An acceptable response holds only the line containing "potential of big" and every line after it to the end of the records, each reproduced exactly.

**Supplied data:**

= = =

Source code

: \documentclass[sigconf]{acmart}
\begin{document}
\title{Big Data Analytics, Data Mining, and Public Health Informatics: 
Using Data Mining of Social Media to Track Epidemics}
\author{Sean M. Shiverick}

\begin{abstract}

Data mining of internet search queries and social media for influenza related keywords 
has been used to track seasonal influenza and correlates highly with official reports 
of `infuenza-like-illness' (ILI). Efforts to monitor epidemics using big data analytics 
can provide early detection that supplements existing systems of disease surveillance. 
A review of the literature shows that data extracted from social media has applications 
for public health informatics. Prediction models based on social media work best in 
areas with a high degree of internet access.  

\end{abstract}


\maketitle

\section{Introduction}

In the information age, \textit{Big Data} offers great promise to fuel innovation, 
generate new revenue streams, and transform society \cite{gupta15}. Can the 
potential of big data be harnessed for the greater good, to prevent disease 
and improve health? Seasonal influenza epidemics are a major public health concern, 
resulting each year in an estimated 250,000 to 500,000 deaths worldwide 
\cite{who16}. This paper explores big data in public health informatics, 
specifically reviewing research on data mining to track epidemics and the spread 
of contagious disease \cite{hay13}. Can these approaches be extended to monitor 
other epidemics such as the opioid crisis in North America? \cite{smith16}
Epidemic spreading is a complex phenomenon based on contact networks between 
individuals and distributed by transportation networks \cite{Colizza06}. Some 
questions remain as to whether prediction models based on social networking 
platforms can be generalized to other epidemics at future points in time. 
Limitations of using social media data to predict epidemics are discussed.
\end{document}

= = =

**Your response:**
potential of big data be harnessed for the greater good, to prevent disease 
and improve health? Seasonal influenza epidemics are a major public health concern, 
resulting each year in an estimated 250,000 to 500,000 deaths worldwide 
\cite{who16}. This paper explores big data in public health informatics, 
specifically reviewing research on data mining to track epidemics and the spread 
of contagious disease \cite{hay13}. Can these approaches be extended to monitor 
other epidemics such as the opioid crisis in North America? \cite{smith16}
Epidemic spreading is a complex phenomenon based on contact networks between 
individuals and distributed by transportation networks \cite{Colizza06}. Some 
questions remain as to whether prediction models based on social networking 
platforms can be generalized to other epidemics at future points in time. 
Limitations of using social media data to predict epidemics are discussed.
\end{document}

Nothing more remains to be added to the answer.